Ki pressed the apple she still held against her cheek, felt the coolness of its smooth skin. She bit into it, chewed methodically. Soon-to-be-dead-person. She was not hungry, but if they had given them food, then she probably should be hungry. What was it Vandien was always saying? 'If there's nothing else you can do in a tight spot, it's always a good idea to eat or sleep. To be full and rested for when there is something you can do.' But there wasn't going to be anything she could do, and he wasn't going to turn up to help her. Not this time.

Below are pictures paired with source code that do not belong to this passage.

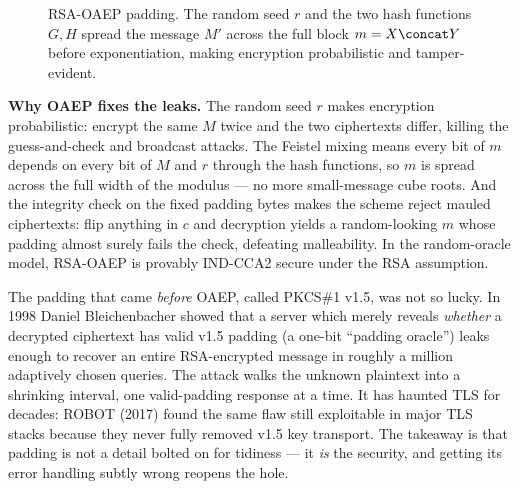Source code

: \begin{figure}[H]
\centering
{}
\caption{RSA-OAEP padding. The random seed $r$ and the two hash functions $G,H$ spread the message $M'$ across the full block $m=X\concat Y$ before exponentiation, making encryption probabilistic and tamper-evident.}
\label{ch19:oaep-diagram}
\end{figure}

\begin{whybox}
\textbf{Why OAEP fixes the leaks.} The random seed $r$ makes encryption probabilistic: encrypt the same $M$ twice and the two ciphertexts differ, killing the guess-and-check and broadcast attacks. The Feistel mixing means every bit of $m$ depends on every bit of $M$ and $r$ through the hash functions, so $m$ is spread across the full width of the modulus --- no more small-message cube roots. And the integrity check on the fixed padding bytes makes the scheme reject mauled ciphertexts: flip anything in $c$ and decryption yields a random-looking $m$ whose padding almost surely fails the check, defeating malleability. In the random-oracle model, RSA-OAEP is provably IND-CCA2 secure under the RSA assumption.
\end{whybox}

\begin{attackbox}
The padding that came \emph{before} OAEP, called PKCS\#1 v1.5, was not so lucky. In 1998 Daniel Bleichenbacher showed that a server which merely reveals \emph{whether} a decrypted ciphertext has valid v1.5 padding (a one-bit ``padding oracle'') leaks enough to recover an entire RSA-encrypted message in roughly a million adaptively chosen queries. The attack walks the unknown plaintext into a shrinking interval, one valid-padding response at a time. It has haunted TLS for decades: ROBOT (2017) found the same flaw still exploitable in major TLS stacks because they never fully removed v1.5 key transport. The takeaway is that padding is not a detail bolted on for tidiness --- it \emph{is} the security, and getting its error handling subtly wrong reopens the hole.
\end{attackbox}

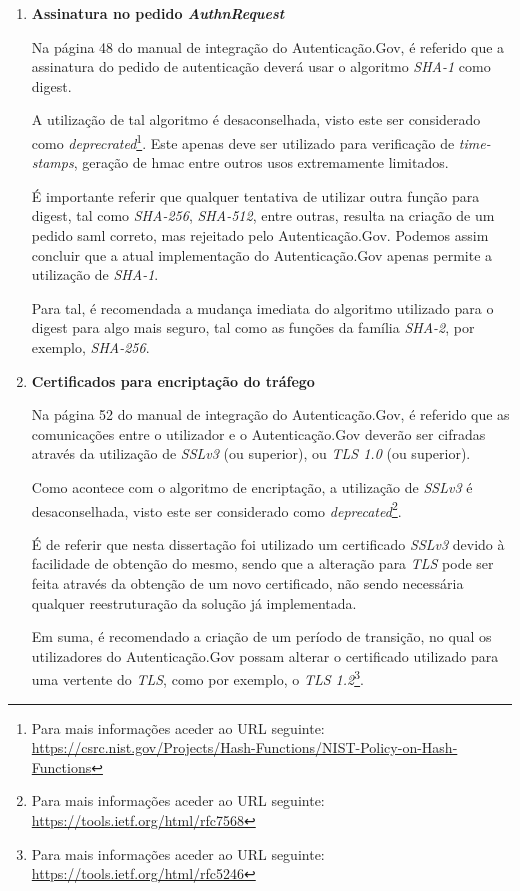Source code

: \begin{enumerate}
    \item \textbf{Assinatura no pedido \emph{AuthnRequest}}
    
    Na página 48 do manual de integração do Autenticação.Gov\cite{manualAuthGov}, é referido que a assinatura do pedido de autenticação deverá usar o algoritmo \emph{SHA-1} como digest.
    
    A utilização de tal algoritmo é desaconselhada, visto este ser considerado como \emph{deprecrated}\footnote{Para mais informações aceder ao URL seguinte:  \url{https://csrc.nist.gov/Projects/Hash-Functions/NIST-Policy-on-Hash-Functions}}. Este apenas deve ser utilizado para verificação de \emph{time-stamps}, geração de \gls{hmac} entre outros usos extremamente limitados.
    
    É importante referir que qualquer tentativa de utilizar outra função para digest, tal como \emph{SHA-256}, \emph{SHA-512}, entre outras, resulta na criação de um pedido \gls{saml} correto, mas rejeitado pelo Autenticação.Gov. Podemos assim concluir que a atual implementação do Autenticação.Gov apenas permite a utilização de \emph{SHA-1}.
    
    Para tal, é recomendada a mudança imediata do algoritmo utilizado para o digest para algo mais seguro, tal como as funções da família \emph{SHA-2}, por exemplo, \emph{SHA-256}.
    
    \item \textbf{Certificados para encriptação do tráfego}
    
    Na página 52 do manual de integração do Autenticação.Gov\cite{manualAuthGov}, é referido que as comunicações entre o utilizador e o Autenticação.Gov deverão ser cifradas através da utilização de \emph{SSLv3} (ou superior), ou \emph{TLS 1.0} (ou superior).
    
    Como acontece com o algoritmo de encriptação, a utilização de \emph{SSLv3} é desaconselhada, visto este ser considerado como \emph{deprecated}\footnote{Para mais informações aceder ao URL seguinte:  \url{https://tools.ietf.org/html/rfc7568}}.
    
    É de referir que nesta dissertação foi utilizado um certificado \emph{SSLv3} devido à facilidade de obtenção do mesmo, sendo que a alteração para \emph{TLS} pode ser feita através da obtenção de um novo certificado, não sendo necessária qualquer reestruturação da solução já implementada.
    
    Em suma, é recomendado a criação de um período de transição, no qual os utilizadores do Autenticação.Gov possam alterar o certificado utilizado para uma vertente do \emph{TLS}, como por exemplo, o \emph{TLS 1.2}\footnote{Para mais informações aceder ao URL seguinte: \url{https://tools.ietf.org/html/rfc5246}}.
\end{enumerate}

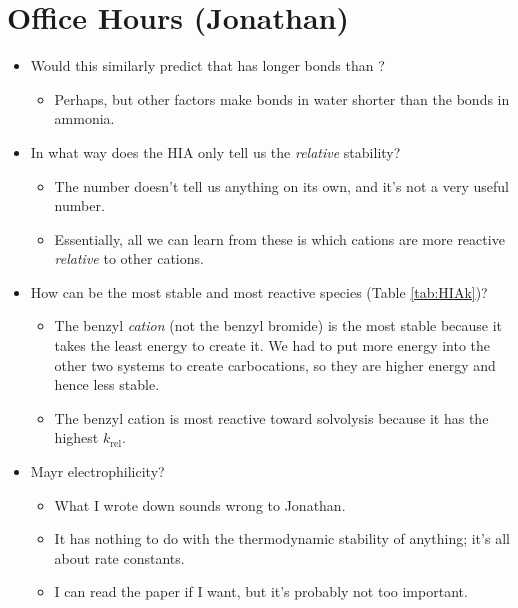 \documentclass[../notes.tex]{subfiles}
\begin{document}
\section{Office Hours (Jonathan)}
\begin{itemize}
    \item Would this similarly predict that  has longer bonds than ?
    \begin{itemize}
        \item Perhaps, but other factors make  bonds in water shorter than the  bonds in ammonia.
    \end{itemize}
    \item In what way does the HIA only tell us the \emph{relative} stability?
    \begin{itemize}
        \item The number doesn't tell us anything on its own, and it's not a very useful number.
        \item Essentially, all we can learn from these is which cations are more reactive \emph{relative} to other cations.
    \end{itemize}
    \item How can  be the most stable and most reactive species (Table \ref{tab:HIAk})?
    \begin{itemize}
        \item The benzyl \emph{cation} (not the benzyl bromide) is the most stable because it takes the least energy to create it. We had to put more energy into the other two systems to create carbocations, so they are higher energy and hence less stable.
        \item The benzyl cation is most reactive toward solvolysis because it has the highest $k_\text{rel}$.
    \end{itemize}
    \item Mayr electrophilicity?
    \begin{itemize}
        \item What I wrote down sounds wrong to Jonathan.
        \item It has nothing to do with the thermodynamic stability of anything; it's all about rate constants.
        \item I can read the paper if I want, but it's probably not too important.
    \end{itemize}
\end{itemize}
\end{document}
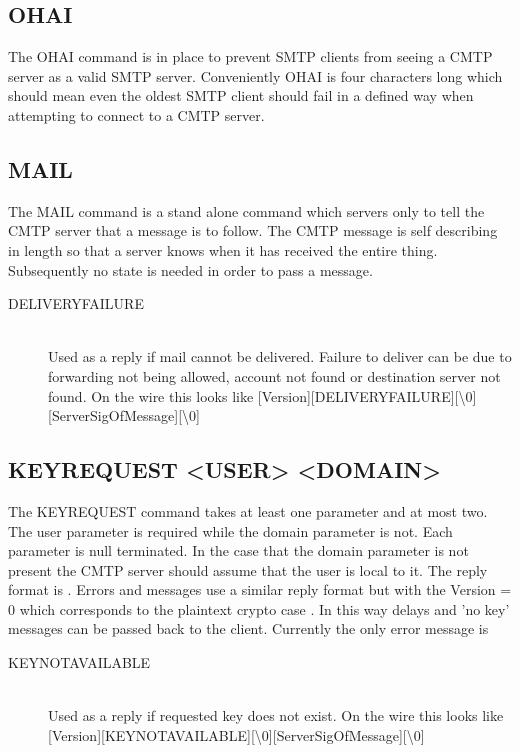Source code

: \documentclass[a4paper,11pt]{article}
\begin{document}
\subsection{OHAI}
The OHAI command is in place to prevent SMTP clients from seeing a CMTP server as a valid SMTP server. Conveniently OHAI is four characters long which should mean even the oldest SMTP client should fail in a defined way when attempting to connect to a CMTP server.
\subsection{MAIL}
The MAIL command is a stand alone command which servers only to tell the CMTP server that a message is to follow. The CMTP message is self describing in length so that a server knows when it has received the entire thing. Subsequently no state is needed in order to pass a message.
\begin{description}
  \item [DELIVERYFAILURE] \hfill \\
   Used as a reply if mail cannot be delivered. Failure to deliver can be due to forwarding not being allowed, account not found or destination server not found. On the wire this looks like [Version][DELIVERYFAILURE][\textbackslash 0][ServerSigOfMessage][\textbackslash 0]
\end{description}
\subsection{KEYREQUEST <USER> <DOMAIN>}
The KEYREQUEST command takes at least one parameter and at most two. The user parameter is required while the domain parameter is not. Each parameter is null terminated. In the case that the domain parameter is not present the CMTP server should assume that the user is local to it. The reply format is \newline
[Version][UserPublicKey][\textbackslash 0][ServerSigOfKey][\textbackslash 0]. \newline
Errors and messages use a similar reply format but with the Version = 0 which corresponds to the plaintext crypto case \newline
[Version][Message][\textbackslash 0][ServerSigOfMessage][\textbackslash 0]. \newline
In this way delays and 'no key' messages can be passed back to the client. Currently the only error message is
\begin{description}
  \item [KEYNOTAVAILABLE] \hfill \\
   Used as a reply if requested key does not exist. On the wire this looks like [Version][KEYNOTAVAILABLE][\textbackslash 0][ServerSigOfMessage][\textbackslash 0]
\end{description}
\end{document}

Vandien. She tried to call up his face against the darkness, but only got the image of him as she had last seen him, thrown over the horse like a meal sack, the blood drops falling swift from his hair. He was dead. She knew it. She eased down to her haunches, her back braced against the sandy wall. She forced herself to think about it, very carefully. He was dead. She was soon-to-be-dead. Then everything would be gone, not even someone left to remember it. There would be no touch of his hand on her face, no warm breath on her shoulder in the darkness. No deep voice spinning long tales in the evening by the fire. His scent would fade from the coverlets on her bed. It wouldn't matter. Strangers would use those blankets, and never think of the way his lips moved against hers. Gone and ended.

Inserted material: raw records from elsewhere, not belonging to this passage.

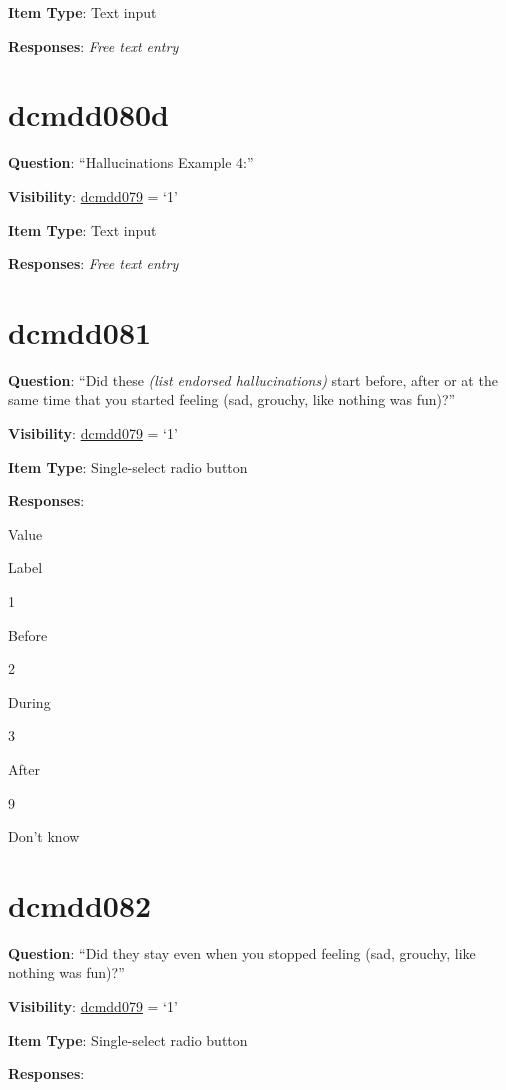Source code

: \documentclass[]{book}
\begin{document}
\textbf{Item Type}: Text input

\textbf{Responses}: \emph{Free text entry}

\hypertarget{dcmdd080d}{%
\section{dcmdd080d}\label{dcmdd080d}}

\textbf{Question}: ``Hallucinations Example 4:''

\textbf{Visibility}: \protect\hyperlink{dcmdd079}{dcmdd079} = `1'

\textbf{Item Type}: Text input

\textbf{Responses}: \emph{Free text entry}

\hypertarget{dcmdd081}{%
\section{dcmdd081}\label{dcmdd081}}

\textbf{Question}: ``Did these \emph{(list endorsed hallucinations)} start before, after or at the same time that you started feeling (sad, grouchy, like nothing was fun)?''

\textbf{Visibility}: \protect\hyperlink{dcmdd079}{dcmdd079} = `1'

\textbf{Item Type}: Single-select radio button

\textbf{Responses}:

Value

Label

1

Before

2

During

3

After

9

Don't know

\hypertarget{dcmdd082}{%
\section{dcmdd082}\label{dcmdd082}}

\textbf{Question}: ``Did they stay even when you stopped feeling (sad, grouchy, like nothing was fun)?''

\textbf{Visibility}: \protect\hyperlink{dcmdd079}{dcmdd079} = `1'

\textbf{Item Type}: Single-select radio button

\textbf{Responses}:
\end{document}

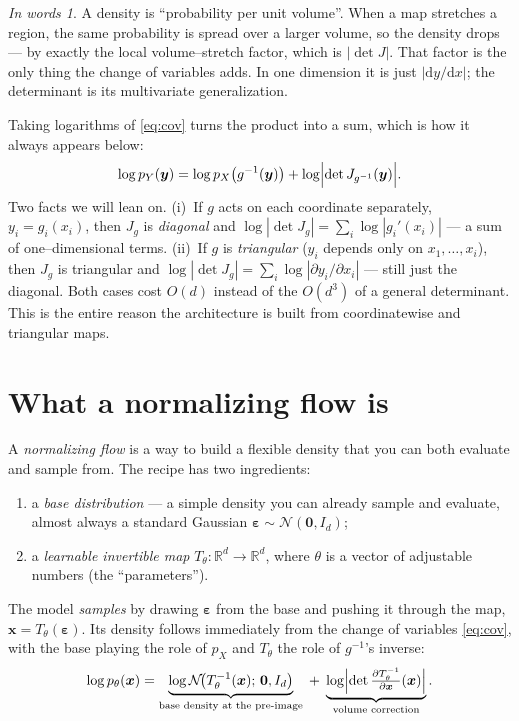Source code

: \documentclass[11pt]{article}
\newcommand{\R}{\mathbb{R}}
\newcommand{\Ncal}{\mathcal{N}}
\newcommand{\x}{\bm{x}}
\newcommand{\yy}{\bm{y}}
\newcommand{\eps}{\bm{\varepsilon}}
\theoremstyle{remark}
\newtheorem*{plain}{In words}
\begin{document}
\begin{plain}
A density is ``probability per unit volume''. When a map stretches a region, the
same probability is spread over a larger volume, so the density drops --- by
exactly the local volume--stretch factor, which is $|\det J|$. That factor is the
only thing the change of variables adds. In one dimension it is just
$|\mathrm{d}y/\mathrm{d}x|$; the determinant is its multivariate generalization.
\end{plain}

Taking logarithms of \eqref{eq:cov} turns the product into a sum, which is how it
always appears below:
\begin{equation}
\label{eq:logcov}
\log p_Y(\yy) = \log p_X\bigl(g^{-1}(\yy)\bigr) + \log\Bigl|\det J_{g^{-1}}(\yy)\Bigr| .
\end{equation}
Two facts we will lean on. (i)~If $g$ acts on each coordinate separately,
$y_i=g_i(x_i)$, then $J_g$ is \emph{diagonal} and
$\log|\det J_g|=\sum_i\log|g_i'(x_i)|$ --- a sum of one--dimensional terms.
(ii)~If $g$ is \emph{triangular} ($y_i$ depends only on $x_1,\dots,x_i$), then
$J_g$ is triangular and $\log|\det J_g|=\sum_i\log|\partial y_i/\partial x_i|$ ---
still just the diagonal. Both cases cost $O(d)$ instead of the $O(d^3)$ of a
general determinant. This is the entire reason the architecture is built from
coordinatewise and triangular maps.

\section{What a normalizing flow is}
\label{sec:flow-intro}

A \emph{normalizing flow} is a way to build a flexible density that you can both
evaluate and sample from. The recipe has two ingredients:
\begin{enumerate}
\item a \emph{base distribution} --- a simple density you can already sample and
      evaluate, almost always a standard Gaussian $\eps\sim\Ncal(\bm0,I_d)$;
\item a \emph{learnable invertible map} $T_\theta:\R^d\to\R^d$, where $\theta$ is
      a vector of adjustable numbers (the ``parameters'').
\end{enumerate}
The model \emph{samples} by drawing $\eps$ from the base and pushing it through
the map, $\x=T_\theta(\eps)$. Its density follows immediately from the change of
variables \eqref{eq:cov}, with the base playing the role of $p_X$ and $T_\theta$
the role of $g^{-1}$'s inverse:
\begin{equation}
\label{eq:flow-density}
\log p_\theta(\x)
= \underbrace{\log\Ncal\!\bigl(T_\theta^{-1}(\x);\,\bm0,I_d\bigr)}_{\text{base density at the pre-image}}
\;+\;
\underbrace{\log\Bigl|\det \tfrac{\partial T_\theta^{-1}}{\partial\x}(\x)\Bigr|}_{\text{volume correction}} .
\end{equation}
\end{document}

'Ki?' Goat asked cautiously.

She lifted her head. 'What?'

'I ... I couldn't feel you. It was like you were ... gone. Like the Brurjan.'

'No. I'm here.' But she felt the truth of his words. She was gone. Her life hung limp as an empty sail. She tried to convince herself that there were important things to be done. She and Goat must escape, she must regain her horses and wagon, she must get the boy to his uncle in Villena. 'And then what?' some sardonic voice within her kept asking. And then resume her life, she told herself. Find a cargo, deliver it, get paid. Why? So she could eat, rest and find a cargo, deliver it and get paid. The triviality of it overwhelmed her. A purposeless round, like a song sung endlessly over and over. Until it stopped. It had no more meaning than sitting in a root cellar and waiting for someone to kill you. But sitting in the cellar was easier. Until it stopped. Just as Vandien had stopped.

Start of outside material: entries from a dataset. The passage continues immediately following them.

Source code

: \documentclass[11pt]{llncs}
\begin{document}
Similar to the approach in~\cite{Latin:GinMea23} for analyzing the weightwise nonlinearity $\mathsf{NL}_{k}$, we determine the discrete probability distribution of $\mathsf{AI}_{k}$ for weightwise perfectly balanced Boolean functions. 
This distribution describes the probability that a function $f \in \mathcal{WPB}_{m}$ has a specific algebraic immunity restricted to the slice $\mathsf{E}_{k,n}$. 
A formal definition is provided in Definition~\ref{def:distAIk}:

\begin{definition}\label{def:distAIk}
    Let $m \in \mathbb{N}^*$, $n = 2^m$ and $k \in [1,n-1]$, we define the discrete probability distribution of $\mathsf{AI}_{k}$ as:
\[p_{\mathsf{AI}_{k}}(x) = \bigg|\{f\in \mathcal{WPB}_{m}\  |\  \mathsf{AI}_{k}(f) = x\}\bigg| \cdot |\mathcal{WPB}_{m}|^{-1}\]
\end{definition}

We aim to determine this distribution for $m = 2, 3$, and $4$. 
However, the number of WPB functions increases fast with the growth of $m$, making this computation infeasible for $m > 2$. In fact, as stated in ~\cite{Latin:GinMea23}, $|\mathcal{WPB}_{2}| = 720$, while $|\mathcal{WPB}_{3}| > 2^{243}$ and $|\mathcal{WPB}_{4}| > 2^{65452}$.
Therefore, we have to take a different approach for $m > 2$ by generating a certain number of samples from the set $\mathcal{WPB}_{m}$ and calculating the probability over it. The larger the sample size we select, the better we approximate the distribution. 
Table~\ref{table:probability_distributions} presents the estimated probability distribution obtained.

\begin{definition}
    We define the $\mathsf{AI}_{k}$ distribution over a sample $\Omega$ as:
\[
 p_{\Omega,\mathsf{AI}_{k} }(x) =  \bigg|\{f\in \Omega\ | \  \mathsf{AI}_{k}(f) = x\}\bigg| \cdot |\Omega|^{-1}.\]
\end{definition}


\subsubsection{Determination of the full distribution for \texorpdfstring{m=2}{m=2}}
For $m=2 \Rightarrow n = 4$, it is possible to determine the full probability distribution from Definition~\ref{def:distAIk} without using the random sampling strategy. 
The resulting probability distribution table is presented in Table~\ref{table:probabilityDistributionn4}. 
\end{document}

It was not, she suddenly knew, that Vandien was gone from her life. She could have lived with that, if he had ridden away, let his life lead him elsewhere. She did not love him that selfishly. She would have known that somewhere he existed, that somewhere he continued. That was all she wanted of the world. To know that somewhere in it, he existed. He didn't have to be hers, had never really been hers at all. But even when he had not been by her side, she had known that he was somewhere, and it had pleased her to think of him riding through the rain on his horse somewhere, or telling tales by an inn-fire, even standing on a hillside looking over the lands that should have been his but were not. He had ended. Nothing more of him, ever. His line had ended with him; no child carried his precious names. He was gone as completely as the song is gone when the singer closes his mouth. She suddenly comprehended the void.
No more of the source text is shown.